Auch heute stehen „alte Bekannte“ auf der Besuchsliste. Wir besuchen die Initiative PACS und das Bürgerradio.
Dass sich auf dem Grundstück der PACS etwas tut, sahen wir schon, als wir vor einigen Tagen mit unseren Fahrrädern vorbei fuhren. Nun haben wir die Möglichkeit, mit Cleiber, aktuell der Vorsitzende des Vereins, und anderen Mitarbeiter:innen zu sprechen. Die jüngeren Leute unter ihnen haben alle als Kinder und Jugendliche einige Zeit in dieser Einrichtung zugebracht. Es ist inzwischen eine überwiegend ehrenamtliche Initiative, die am Wochenende eine Betreuung von Kindern und Jugendlichen anbietet. Gelegentlich stellt die Stadtverwaltung (Präfektur) einen Mitarbeiter für einen Kurs zu Verfügung, zur Zeit aber leider nicht. Wir sehen eine Nachhilfestunde in Mathematik und eine weitere kleine Gruppe, in der die 2. Stunde eines Flötenunterrichts stattfindet. Später gibt es noch Judoübungen. Alles läuft unter Anleitung von freiwilligen Mitarbeitenden.

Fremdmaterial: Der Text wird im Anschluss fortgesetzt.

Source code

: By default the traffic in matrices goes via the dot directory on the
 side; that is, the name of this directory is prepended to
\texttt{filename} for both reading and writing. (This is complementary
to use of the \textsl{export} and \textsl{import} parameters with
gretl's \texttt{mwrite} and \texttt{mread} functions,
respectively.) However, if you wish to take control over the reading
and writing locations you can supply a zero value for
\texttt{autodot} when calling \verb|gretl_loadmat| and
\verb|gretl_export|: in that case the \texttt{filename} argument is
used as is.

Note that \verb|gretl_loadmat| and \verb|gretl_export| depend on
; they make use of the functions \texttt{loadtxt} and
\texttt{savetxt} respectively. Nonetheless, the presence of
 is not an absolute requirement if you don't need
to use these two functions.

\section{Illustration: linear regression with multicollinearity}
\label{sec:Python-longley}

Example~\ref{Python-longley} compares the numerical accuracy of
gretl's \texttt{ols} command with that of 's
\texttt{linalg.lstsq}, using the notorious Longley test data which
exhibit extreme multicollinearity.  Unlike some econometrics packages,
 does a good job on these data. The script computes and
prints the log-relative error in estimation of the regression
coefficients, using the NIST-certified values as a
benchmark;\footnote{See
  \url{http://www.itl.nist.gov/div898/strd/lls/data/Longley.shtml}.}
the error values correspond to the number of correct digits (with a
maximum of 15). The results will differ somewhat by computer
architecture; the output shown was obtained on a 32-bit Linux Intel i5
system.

Rund 50 Familien tragen die Arbeit hier; manche entsenden keine Kinder, sondern bewirtschaften eine Parzelle Gemeinschaftsgarten, der sich dem bebauten Teil anschließt. Die Parzellen stellt PACS kostenfrei zur Verfügung. Da Kleber Agronom ist, kann er den Familien Hinweise geben, wie der Anbau ertragreich und doch nachhaltig gelingt. Die gesamte Fläche, die PACS besitzt, ist recht groß, und ich frage mich, wie diese sinnvoll von dem kleinen Kreis von sechs Aktiven zu verwalten ist. Guido erklärt mir, dass in der ersten Phase des Projekts die „World Vision“ einen Stab von sieben Hauptamtlichen Kräften finanziert hat, um eine umfassende soziale Assistenz für die ärmsten Viertel („Quadras“) von Sobradinho aufzubauen. Nach mehreren Verlängerungen der ursprünglich auf fünf Jahre angelegten Förderung stellte die „World Vision“ ihre Finanzierung ein. Die Hoffnung, dass die Stadtverwaltung von Sobradinho dieses soziale Projekt übernehmen und weiter betreiben würde, hatte sich leider nicht erfüllt. Nun versuchen die ehrenamtlichen Kräfte ihr Mögliches.
Die Arbeiten bei der Einfriedung des Geländes in den letzten Wochen rühren auch daher, dass PACS von Einbrüchen betroffen war, die beträchtliche Vandalismusschäden hinterließen. Nach meinem Eindruck arbeitet die Initiative auf einem Niveau, bei dem wir, GN, hier mir recht geringen Mitteln schon Einges bewirken können. Konkret wäre die Erhöhung des Zaunes an den Längsseiten eines Sportplatzes hilfreich. Damit die Bälle nicht beim Nachbarn landen. Das führt nämlich immer mal wieder zu Auseinandersetzungen wegen kaputter Ziegel o.ä.
Das Bürgerradio
Ein weiterer Besuch steht an: Das Bürgerradio, dem wir zum Start beim Aufbau des Sendeturms geholfen haben. Sowohl Pedro, einer der Programm-Macher, als auch Renalice, die Vorsitzende des Trägervereins begrüßen Guido sehr herzlich und erzählen davon, was in den vergangenen Jahren geschah. Guido wird dann auch in einem Live-Interview im Radio-Programm zu der Situation der Schulen in Deutschland und seiner eigenen Tätigkeit befragt. Anschliessend schildert Renalice sehr ausführlich die rechtliche Situation des Trägervereins. Angesichts der Pandemie und ihrer Folgen ist die materielle Situation natürlich nicht besser geworden. Da das Radio sich weitgehend selbst tragen soll, gibt es hier m.E. nur wenige Anknüpfungspunkte zur Zusammenarbeit. Um insbesondere die Folgen der Pandemie abzufedern, könnte GN hier über die eine oder andere Unterstützung nachdenken.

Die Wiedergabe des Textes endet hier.